With neither side giving an inch, this standoff could go on for quite some time. Many have wondered if Watson, in his quest to play anywhere but Houston, would be willing to sit out the entire season, a rare but not unprecedented measure. Le’Veon Bell staged a similar, season-long holdout in 2018, albeit under slightly different circumstances (because he never signed his franchise tag, Bell technically wasn’t on the Steelers’ roster).

If Houston continues to resist Watson’s increasingly desperate demands, and the 25-year-old remains steadfast in his intention to never play another down for the team that drafted him 12th overall in 2017, the Clemson product would forfeit over $20 million in combined salary and bonuses by sitting out the year, according to Mike Florio of ProFootballTalk on NBC Sports.
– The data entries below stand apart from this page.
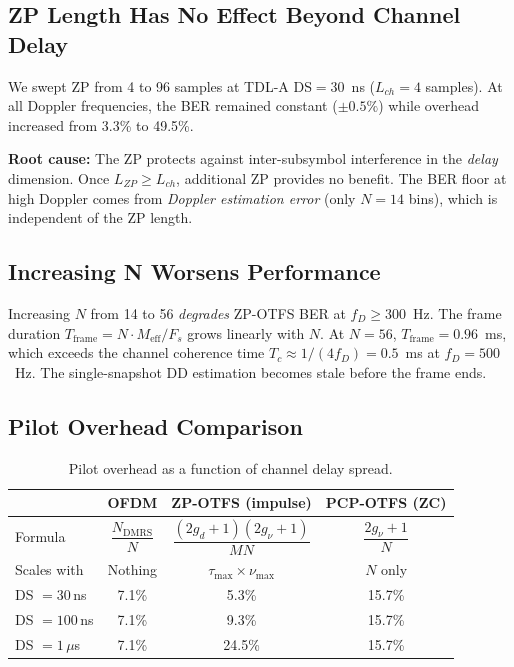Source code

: \documentclass[11pt,a4paper,twoside]{article}
\begin{document}
\subsection{ZP Length Has No Effect Beyond Channel Delay}

We swept ZP from 4 to 96 samples at TDL-A DS$= 30$~ns ($L_{ch} = 4$ samples). At all Doppler frequencies, the BER remained constant ($\pm 0.5\%$) while overhead increased from 3.3\% to 49.5\%.

\textbf{Root cause:} The ZP protects against inter-subsymbol interference in the \emph{delay} dimension. Once $L_{ZP} \geq L_{ch}$, additional ZP provides no benefit. The BER floor at high Doppler comes from \emph{Doppler estimation error} (only $N = 14$ bins), which is independent of the ZP length.

\subsection{Increasing N Worsens Performance}

Increasing $N$ from 14 to 56 \emph{degrades} ZP-OTFS BER at $f_D \geq 300$~Hz. The frame duration $T_{\text{frame}} = N \cdot M_{\text{eff}} / F_s$ grows linearly with $N$. At $N = 56$, $T_{\text{frame}} = 0.96$~ms, which exceeds the channel coherence time $T_c \approx 1/(4 f_D) = 0.5$~ms at $f_D = 500$~Hz. The single-snapshot DD estimation becomes stale before the frame ends.

\subsection{Pilot Overhead Comparison}

\begin{table}[h]
\centering
\caption{Pilot overhead as a function of channel delay spread.}
\label{tab:overhead}
\begin{tabular}{lccc}
\toprule
& OFDM & ZP-OTFS (impulse) & PCP-OTFS (ZC) \\
\midrule
Formula & $\dfrac{N_{\text{DMRS}}}{N}$ & $\dfrac{(2g_d+1)(2g_\nu+1)}{MN}$ & $\dfrac{2g_\nu+1}{N}$ \\[8pt]
Scales with & Nothing & $\tau_{\max} \times \nu_{\max}$ & $N$ only \\[3pt]
DS $= 30$\,ns & 7.1\% & 5.3\% & 15.7\% \\
DS $= 100$\,ns & 7.1\% & 9.3\% & 15.7\% \\
DS $= 1\,\mu$s & 7.1\% & 24.5\% & 15.7\% \\
\bottomrule
\end{tabular}
\end{table}
\end{document}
For starters, if Watson opts not to play, he’d be punting on a $10.54-million base salary. That figure could potentially rise to $11.16 million if the NFL moves to a 17-game regular season, a long-awaited change that many believe will finally come to fruition this year. Not suiting up in 2021 would also cost Watson his signing bonus, putting $5.4 million back in Houston’s pocket.
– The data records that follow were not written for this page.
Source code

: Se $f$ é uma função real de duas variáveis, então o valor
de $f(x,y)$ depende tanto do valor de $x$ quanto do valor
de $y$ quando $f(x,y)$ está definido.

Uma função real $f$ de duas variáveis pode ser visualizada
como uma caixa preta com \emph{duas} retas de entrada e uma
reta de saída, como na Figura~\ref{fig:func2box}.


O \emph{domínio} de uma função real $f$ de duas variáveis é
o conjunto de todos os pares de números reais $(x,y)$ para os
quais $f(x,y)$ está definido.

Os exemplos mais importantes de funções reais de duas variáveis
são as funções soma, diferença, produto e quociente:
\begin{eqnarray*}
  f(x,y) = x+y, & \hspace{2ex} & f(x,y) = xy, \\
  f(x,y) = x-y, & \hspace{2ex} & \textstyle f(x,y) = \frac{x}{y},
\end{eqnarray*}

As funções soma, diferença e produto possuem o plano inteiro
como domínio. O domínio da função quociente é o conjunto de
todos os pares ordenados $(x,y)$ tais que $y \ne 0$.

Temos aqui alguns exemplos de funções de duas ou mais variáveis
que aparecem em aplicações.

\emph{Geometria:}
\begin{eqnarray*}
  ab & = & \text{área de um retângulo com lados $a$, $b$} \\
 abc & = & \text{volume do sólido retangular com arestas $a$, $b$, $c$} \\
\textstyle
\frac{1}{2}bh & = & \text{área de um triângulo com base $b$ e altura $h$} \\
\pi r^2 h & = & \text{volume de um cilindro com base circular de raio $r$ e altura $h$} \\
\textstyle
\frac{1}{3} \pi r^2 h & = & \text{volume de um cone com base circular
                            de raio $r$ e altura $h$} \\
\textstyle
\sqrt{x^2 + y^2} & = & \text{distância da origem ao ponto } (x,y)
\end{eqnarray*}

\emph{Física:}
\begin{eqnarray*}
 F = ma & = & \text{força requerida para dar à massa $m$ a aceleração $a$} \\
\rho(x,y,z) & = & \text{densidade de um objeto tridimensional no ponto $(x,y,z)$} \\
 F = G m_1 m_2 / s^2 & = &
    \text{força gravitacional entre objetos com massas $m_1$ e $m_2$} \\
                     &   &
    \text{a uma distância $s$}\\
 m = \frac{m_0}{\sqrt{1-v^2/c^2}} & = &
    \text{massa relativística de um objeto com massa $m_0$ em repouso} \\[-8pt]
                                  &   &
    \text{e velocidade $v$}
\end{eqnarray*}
If Watson blows off the team’s mandatory minicamp in June, he’d be subject to a fine of $93,085. Florio calculated that at $50,000 a day, Watson would rack up an additional $1.7 million in fines for skipping all 34 days of Texans training camp. Assuming three preseason games, the Texans could deduct another $1.86 million if Watson no-shows for Houston’s exhibition slate this summer. That all adds up to $20.213 million. Plus, if Watson decides to play hooky all year, his contract would toll, meaning his $35-million base salary (that’s under the assumption of a 16-game regular season) in 2022 would be pushed back a year to 2023.

We’re really in the weeds now, but you get the idea. A lot can change between now and Week 1, but if both sides continue to dig in their heels, last year’s NFL passing yards leader would be on the hook for a hefty sum. That may not matter to Watson—he’s already pocketed over $40 million in career earnings. But it would to most players.